**Input data:**
________________
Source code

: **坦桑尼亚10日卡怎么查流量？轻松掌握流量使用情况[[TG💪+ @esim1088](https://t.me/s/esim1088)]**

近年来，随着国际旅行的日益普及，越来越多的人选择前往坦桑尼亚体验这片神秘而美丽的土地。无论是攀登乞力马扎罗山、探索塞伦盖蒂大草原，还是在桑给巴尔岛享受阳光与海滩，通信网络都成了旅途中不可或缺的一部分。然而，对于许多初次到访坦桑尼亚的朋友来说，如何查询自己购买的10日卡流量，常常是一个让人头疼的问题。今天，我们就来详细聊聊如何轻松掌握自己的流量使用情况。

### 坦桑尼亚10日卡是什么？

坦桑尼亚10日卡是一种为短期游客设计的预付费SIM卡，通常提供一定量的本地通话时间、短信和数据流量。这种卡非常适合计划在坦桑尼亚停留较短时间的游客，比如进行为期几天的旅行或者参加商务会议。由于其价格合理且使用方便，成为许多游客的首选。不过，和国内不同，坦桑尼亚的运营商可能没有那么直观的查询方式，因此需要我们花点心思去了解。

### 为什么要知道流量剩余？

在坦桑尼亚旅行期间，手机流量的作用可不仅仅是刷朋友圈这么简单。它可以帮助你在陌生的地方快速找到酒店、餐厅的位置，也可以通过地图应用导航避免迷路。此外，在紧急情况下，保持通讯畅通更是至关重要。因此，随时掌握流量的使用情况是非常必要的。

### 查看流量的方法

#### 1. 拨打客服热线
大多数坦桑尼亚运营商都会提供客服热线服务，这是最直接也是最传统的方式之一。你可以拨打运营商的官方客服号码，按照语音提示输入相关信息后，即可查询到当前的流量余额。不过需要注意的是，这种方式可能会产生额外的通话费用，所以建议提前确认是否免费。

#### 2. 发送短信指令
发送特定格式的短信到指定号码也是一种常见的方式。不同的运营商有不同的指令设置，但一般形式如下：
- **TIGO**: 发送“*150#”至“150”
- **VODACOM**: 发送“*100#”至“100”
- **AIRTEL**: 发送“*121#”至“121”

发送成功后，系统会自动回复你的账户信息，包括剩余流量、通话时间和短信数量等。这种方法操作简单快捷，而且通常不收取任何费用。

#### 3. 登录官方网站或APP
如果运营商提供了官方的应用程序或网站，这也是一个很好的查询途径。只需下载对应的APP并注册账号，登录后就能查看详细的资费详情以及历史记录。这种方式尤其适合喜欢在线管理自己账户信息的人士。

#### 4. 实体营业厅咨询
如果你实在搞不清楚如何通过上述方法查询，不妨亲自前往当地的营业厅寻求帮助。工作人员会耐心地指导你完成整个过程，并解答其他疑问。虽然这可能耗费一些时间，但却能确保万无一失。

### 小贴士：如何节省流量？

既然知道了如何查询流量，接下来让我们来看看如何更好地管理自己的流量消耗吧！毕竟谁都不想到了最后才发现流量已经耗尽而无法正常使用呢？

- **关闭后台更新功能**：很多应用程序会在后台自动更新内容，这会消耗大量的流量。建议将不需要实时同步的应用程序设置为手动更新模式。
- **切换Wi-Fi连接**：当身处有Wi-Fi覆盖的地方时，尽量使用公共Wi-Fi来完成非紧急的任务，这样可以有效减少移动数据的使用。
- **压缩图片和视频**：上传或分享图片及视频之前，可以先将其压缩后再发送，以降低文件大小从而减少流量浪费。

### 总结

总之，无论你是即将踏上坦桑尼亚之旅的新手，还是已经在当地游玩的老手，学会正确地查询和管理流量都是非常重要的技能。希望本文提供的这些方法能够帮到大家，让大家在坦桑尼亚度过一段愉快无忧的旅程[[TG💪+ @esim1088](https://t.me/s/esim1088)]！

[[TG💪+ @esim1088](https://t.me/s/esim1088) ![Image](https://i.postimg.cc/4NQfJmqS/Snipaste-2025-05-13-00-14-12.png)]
________________
**What is being asked:**
Please write out all of the records above, character for character.

**Response to this exercise:**
Source code

: **坦桑尼亚10日卡怎么查流量？轻松掌握流量使用情况[[TG💪+ @esim1088](https://t.me/s/esim1088)]**

近年来，随着国际旅行的日益普及，越来越多的人选择前往坦桑尼亚体验这片神秘而美丽的土地。无论是攀登乞力马扎罗山、探索塞伦盖蒂大草原，还是在桑给巴尔岛享受阳光与海滩，通信网络都成了旅途中不可或缺的一部分。然而，对于许多初次到访坦桑尼亚的朋友来说，如何查询自己购买的10日卡流量，常常是一个让人头疼的问题。今天，我们就来详细聊聊如何轻松掌握自己的流量使用情况。

### 坦桑尼亚10日卡是什么？

坦桑尼亚10日卡是一种为短期游客设计的预付费SIM卡，通常提供一定量的本地通话时间、短信和数据流量。这种卡非常适合计划在坦桑尼亚停留较短时间的游客，比如进行为期几天的旅行或者参加商务会议。由于其价格合理且使用方便，成为许多游客的首选。不过，和国内不同，坦桑尼亚的运营商可能没有那么直观的查询方式，因此需要我们花点心思去了解。

### 为什么要知道流量剩余？

在坦桑尼亚旅行期间，手机流量的作用可不仅仅是刷朋友圈这么简单。它可以帮助你在陌生的地方快速找到酒店、餐厅的位置，也可以通过地图应用导航避免迷路。此外，在紧急情况下，保持通讯畅通更是至关重要。因此，随时掌握流量的使用情况是非常必要的。

### 查看流量的方法

#### 1. 拨打客服热线
大多数坦桑尼亚运营商都会提供客服热线服务，这是最直接也是最传统的方式之一。你可以拨打运营商的官方客服号码，按照语音提示输入相关信息后，即可查询到当前的流量余额。不过需要注意的是，这种方式可能会产生额外的通话费用，所以建议提前确认是否免费。

#### 2. 发送短信指令
发送特定格式的短信到指定号码也是一种常见的方式。不同的运营商有不同的指令设置，但一般形式如下：
- **TIGO**: 发送“*150#”至“150”
- **VODACOM**: 发送“*100#”至“100”
- **AIRTEL**: 发送“*121#”至“121”

发送成功后，系统会自动回复你的账户信息，包括剩余流量、通话时间和短信数量等。这种方法操作简单快捷，而且通常不收取任何费用。

#### 3. 登录官方网站或APP
如果运营商提供了官方的应用程序或网站，这也是一个很好的查询途径。只需下载对应的APP并注册账号，登录后就能查看详细的资费详情以及历史记录。这种方式尤其适合喜欢在线管理自己账户信息的人士。

#### 4. 实体营业厅咨询
如果你实在搞不清楚如何通过上述方法查询，不妨亲自前往当地的营业厅寻求帮助。工作人员会耐心地指导你完成整个过程，并解答其他疑问。虽然这可能耗费一些时间，但却能确保万无一失。

### 小贴士：如何节省流量？

既然知道了如何查询流量，接下来让我们来看看如何更好地管理自己的流量消耗吧！毕竟谁都不想到了最后才发现流量已经耗尽而无法正常使用呢？

- **关闭后台更新功能**：很多应用程序会在后台自动更新内容，这会消耗大量的流量。建议将不需要实时同步的应用程序设置为手动更新模式。
- **切换Wi-Fi连接**：当身处有Wi-Fi覆盖的地方时，尽量使用公共Wi-Fi来完成非紧急的任务，这样可以有效减少移动数据的使用。
- **压缩图片和视频**：上传或分享图片及视频之前，可以先将其压缩后再发送，以降低文件大小从而减少流量浪费。

### 总结

总之，无论你是即将踏上坦桑尼亚之旅的新手，还是已经在当地游玩的老手，学会正确地查询和管理流量都是非常重要的技能。希望本文提供的这些方法能够帮到大家，让大家在坦桑尼亚度过一段愉快无忧的旅程[[TG💪+ @esim1088](https://t.me/s/esim1088)]！

[[TG💪+ @esim1088](https://t.me/s/esim1088) ![Image](https://i.postimg.cc/4NQfJmqS/Snipaste-2025-05-13-00-14-12.png)]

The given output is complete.